2013
Iceland, Finland, Estonia, Russia, Mongolia, China, Thailand, Cambodia and South Korea

2014
Germany, Poland, Austria, Hungary, Czech Republic, Romania, Bulgaria, Turkey, Israel, Jordan and Denmark

2015
Hawaii, Australia, Indonesia, Singapore, Vietnam, Laos, Myanmar, Malaysia, Nepal, India and England

2016
Latvia, Lithuania, Ukraine, Slovenia, Serbia, Bosnia & Herzegovina, Croatia, Montenegro, Kosovo, Macedonia, Albania, Greece, Egypt, Bahrain, Qatar, Oman, Ethiopia, Kenya, Zimbabwe, South Africa, U.A.E. and Denmark.

2017
Panama, Colombia, Ecuador (inc.

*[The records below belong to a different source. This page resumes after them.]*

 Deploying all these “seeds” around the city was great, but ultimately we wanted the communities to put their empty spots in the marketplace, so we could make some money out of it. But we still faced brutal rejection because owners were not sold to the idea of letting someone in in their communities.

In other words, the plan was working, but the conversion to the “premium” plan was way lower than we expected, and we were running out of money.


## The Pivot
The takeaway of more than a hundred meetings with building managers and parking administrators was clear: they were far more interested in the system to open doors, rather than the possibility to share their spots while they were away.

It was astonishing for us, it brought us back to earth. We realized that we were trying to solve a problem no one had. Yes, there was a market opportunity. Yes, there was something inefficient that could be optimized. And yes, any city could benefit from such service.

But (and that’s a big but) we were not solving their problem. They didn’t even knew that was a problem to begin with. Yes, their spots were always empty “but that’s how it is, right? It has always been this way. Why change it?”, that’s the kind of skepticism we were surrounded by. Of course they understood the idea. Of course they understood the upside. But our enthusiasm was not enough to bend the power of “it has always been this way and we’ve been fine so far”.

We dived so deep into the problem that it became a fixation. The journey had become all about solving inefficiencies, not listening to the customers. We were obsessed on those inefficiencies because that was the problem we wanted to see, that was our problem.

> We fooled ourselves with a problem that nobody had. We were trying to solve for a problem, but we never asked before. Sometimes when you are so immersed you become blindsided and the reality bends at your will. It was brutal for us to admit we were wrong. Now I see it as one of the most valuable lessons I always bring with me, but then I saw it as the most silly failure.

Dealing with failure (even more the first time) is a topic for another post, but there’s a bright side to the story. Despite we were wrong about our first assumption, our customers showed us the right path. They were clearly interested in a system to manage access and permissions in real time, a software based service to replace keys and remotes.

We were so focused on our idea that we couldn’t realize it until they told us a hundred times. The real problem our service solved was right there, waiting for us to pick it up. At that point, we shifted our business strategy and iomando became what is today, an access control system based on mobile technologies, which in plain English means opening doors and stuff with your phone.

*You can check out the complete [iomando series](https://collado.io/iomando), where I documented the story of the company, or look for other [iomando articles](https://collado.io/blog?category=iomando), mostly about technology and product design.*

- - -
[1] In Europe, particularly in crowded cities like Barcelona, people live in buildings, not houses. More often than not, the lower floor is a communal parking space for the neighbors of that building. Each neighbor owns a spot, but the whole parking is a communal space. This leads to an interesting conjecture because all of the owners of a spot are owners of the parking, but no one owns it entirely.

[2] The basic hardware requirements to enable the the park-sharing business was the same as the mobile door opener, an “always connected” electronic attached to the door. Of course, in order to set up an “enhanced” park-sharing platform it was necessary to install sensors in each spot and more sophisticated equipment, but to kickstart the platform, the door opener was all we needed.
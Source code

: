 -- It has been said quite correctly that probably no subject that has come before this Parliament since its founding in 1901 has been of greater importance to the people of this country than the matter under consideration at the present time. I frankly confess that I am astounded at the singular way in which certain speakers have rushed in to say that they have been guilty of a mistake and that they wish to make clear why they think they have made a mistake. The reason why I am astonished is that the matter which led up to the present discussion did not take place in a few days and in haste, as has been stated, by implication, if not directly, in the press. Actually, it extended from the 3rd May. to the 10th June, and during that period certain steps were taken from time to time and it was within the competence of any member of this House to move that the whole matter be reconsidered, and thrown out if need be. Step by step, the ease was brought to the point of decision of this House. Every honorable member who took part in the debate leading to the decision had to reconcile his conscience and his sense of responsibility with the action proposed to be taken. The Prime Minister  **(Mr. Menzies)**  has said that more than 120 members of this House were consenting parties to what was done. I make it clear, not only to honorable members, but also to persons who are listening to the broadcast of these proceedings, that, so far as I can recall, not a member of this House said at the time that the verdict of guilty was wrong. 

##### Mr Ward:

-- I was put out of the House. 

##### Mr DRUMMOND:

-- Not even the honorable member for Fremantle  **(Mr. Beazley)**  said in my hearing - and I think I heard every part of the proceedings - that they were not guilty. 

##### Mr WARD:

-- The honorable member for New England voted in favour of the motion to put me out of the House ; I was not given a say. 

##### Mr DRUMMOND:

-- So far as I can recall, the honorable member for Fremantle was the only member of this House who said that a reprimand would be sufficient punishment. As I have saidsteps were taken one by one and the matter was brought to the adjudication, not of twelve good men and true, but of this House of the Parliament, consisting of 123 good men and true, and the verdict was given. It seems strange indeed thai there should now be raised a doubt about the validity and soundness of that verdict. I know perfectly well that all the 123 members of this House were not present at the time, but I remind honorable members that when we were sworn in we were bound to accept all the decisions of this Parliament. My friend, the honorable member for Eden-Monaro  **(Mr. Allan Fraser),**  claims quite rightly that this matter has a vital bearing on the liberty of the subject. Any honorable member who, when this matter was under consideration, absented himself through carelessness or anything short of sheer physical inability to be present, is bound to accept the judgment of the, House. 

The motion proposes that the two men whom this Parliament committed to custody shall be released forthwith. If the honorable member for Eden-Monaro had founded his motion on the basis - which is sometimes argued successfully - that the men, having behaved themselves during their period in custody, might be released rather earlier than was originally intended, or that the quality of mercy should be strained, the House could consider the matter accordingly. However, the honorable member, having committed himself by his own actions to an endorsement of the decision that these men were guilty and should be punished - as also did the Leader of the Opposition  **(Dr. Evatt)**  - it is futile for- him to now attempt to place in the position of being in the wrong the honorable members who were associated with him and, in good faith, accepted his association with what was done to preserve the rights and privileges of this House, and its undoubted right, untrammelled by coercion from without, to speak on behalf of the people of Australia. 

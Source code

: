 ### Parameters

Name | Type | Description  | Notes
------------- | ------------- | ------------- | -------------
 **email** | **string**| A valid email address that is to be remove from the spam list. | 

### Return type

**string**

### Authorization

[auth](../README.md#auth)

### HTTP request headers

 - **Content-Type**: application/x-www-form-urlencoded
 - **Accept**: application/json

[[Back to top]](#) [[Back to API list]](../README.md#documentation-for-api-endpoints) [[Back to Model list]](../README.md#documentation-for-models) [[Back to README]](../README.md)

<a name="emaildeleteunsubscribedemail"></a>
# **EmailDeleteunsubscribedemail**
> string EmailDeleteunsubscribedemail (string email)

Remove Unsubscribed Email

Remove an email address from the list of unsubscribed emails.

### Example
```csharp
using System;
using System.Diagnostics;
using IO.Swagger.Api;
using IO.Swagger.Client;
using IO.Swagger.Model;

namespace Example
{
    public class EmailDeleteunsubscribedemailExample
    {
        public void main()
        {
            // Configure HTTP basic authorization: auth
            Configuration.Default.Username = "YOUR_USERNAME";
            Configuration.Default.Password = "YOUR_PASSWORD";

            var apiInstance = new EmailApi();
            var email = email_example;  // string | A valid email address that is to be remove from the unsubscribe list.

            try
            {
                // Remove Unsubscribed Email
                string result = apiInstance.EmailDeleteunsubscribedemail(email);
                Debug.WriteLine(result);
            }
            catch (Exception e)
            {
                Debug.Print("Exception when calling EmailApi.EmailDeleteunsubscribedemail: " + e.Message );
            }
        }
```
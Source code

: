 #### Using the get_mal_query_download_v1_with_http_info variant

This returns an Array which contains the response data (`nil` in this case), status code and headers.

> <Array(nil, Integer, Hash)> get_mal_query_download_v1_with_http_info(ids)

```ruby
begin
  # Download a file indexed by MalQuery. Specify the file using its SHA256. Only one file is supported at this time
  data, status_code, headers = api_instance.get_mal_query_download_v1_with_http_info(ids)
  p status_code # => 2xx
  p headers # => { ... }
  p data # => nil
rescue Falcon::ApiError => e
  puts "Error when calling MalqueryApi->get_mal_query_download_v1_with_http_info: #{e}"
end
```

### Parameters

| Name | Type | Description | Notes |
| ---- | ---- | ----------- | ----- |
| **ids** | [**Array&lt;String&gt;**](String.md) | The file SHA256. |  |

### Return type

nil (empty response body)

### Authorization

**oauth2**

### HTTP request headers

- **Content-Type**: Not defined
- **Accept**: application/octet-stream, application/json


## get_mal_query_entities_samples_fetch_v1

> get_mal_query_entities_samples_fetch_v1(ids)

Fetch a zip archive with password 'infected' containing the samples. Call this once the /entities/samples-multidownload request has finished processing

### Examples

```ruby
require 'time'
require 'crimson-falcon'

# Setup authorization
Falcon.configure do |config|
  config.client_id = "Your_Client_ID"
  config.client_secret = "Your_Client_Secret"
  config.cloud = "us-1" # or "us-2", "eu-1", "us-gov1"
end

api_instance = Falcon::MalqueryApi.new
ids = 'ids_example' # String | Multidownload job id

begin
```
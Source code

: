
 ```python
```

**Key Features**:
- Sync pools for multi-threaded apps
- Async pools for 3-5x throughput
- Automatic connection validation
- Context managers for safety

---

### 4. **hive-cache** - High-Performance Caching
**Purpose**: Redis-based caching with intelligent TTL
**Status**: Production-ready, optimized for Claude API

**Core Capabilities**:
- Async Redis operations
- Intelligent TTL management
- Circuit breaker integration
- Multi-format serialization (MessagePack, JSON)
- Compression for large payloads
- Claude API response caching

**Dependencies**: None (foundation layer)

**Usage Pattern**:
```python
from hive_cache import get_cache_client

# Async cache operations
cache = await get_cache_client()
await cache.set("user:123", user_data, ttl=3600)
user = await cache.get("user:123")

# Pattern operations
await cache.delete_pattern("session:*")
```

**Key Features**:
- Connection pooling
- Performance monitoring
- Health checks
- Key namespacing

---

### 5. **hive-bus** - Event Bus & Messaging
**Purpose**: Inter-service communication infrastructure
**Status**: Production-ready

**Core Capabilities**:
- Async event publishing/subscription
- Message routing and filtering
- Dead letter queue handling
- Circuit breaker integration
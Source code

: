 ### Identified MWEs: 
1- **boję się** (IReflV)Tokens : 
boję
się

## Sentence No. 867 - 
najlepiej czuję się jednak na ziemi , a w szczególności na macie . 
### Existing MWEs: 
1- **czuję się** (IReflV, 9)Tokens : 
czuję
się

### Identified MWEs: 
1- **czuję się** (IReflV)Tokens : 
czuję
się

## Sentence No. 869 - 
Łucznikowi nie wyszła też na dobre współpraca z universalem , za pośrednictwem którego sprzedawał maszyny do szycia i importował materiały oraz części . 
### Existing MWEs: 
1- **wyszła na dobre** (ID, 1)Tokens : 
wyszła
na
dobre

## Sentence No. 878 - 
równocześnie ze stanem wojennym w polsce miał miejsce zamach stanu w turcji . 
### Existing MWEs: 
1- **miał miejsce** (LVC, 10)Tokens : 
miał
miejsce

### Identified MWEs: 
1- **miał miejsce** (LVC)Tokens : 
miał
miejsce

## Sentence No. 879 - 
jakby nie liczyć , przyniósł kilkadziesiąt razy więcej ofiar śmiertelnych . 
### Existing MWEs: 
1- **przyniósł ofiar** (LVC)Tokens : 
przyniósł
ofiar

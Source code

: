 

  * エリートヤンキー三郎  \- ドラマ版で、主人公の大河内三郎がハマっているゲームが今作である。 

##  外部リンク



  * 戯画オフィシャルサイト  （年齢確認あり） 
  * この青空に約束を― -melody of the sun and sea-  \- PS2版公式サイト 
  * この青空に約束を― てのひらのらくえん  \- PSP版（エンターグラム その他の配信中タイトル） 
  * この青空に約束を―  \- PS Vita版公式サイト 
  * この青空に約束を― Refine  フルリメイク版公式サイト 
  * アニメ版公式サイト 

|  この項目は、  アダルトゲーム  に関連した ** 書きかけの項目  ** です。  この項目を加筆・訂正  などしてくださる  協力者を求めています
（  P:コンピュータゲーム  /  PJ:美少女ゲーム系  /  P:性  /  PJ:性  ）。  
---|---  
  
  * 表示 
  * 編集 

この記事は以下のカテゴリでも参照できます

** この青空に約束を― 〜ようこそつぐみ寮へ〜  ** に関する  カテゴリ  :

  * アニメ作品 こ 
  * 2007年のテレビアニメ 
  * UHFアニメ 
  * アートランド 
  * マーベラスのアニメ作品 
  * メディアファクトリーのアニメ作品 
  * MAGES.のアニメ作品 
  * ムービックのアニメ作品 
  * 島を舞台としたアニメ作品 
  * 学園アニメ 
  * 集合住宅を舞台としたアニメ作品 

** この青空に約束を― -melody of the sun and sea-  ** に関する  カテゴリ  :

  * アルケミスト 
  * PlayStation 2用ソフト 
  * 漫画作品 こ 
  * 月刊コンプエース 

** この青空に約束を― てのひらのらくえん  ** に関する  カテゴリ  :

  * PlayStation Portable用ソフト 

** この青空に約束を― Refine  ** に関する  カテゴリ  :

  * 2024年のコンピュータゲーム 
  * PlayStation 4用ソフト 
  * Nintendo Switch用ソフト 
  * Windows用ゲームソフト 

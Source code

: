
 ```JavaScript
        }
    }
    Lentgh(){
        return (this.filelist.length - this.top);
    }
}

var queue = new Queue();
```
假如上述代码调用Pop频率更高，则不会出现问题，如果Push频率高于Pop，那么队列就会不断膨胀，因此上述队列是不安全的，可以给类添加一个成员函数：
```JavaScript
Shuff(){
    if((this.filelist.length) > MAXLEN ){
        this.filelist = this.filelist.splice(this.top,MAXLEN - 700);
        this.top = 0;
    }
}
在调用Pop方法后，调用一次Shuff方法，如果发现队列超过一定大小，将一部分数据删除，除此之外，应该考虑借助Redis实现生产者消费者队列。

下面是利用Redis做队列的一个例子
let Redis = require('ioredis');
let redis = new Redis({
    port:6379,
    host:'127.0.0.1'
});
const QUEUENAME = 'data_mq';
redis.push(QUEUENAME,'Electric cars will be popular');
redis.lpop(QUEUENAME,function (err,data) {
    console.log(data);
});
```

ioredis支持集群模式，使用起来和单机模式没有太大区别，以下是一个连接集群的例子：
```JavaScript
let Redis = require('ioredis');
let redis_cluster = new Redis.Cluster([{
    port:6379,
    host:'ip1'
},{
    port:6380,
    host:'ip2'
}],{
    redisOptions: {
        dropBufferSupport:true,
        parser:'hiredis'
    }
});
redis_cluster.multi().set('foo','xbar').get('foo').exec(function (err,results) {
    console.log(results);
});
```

Galapagos), Peru, Bolivia, Chile (inc. Easter Island), Argentina, Uruguay, Brazil and Mexico.

2019

Friday, October 5

9/20: Bishkek's Sculptures, Native Son, Art & Monuments

The breakfast delivered to our room at the Ocean Hotel in Bishkek where we stayed on three separate occasions was certainly nothing to rave about with very watery porridge and a glass of juice and a banana each! The next day we had blintzes so they were better at least.
A two-minute walk from our hotel was the Manas Sculptural Complex in front of the State Philharmonic Concert Hall located on Chui Prospect, Bishkek’s main street. The largest statue in front of the Philharmonic Hall was of Manas on his horse defeating a dragon surrounded by spurting fountains. 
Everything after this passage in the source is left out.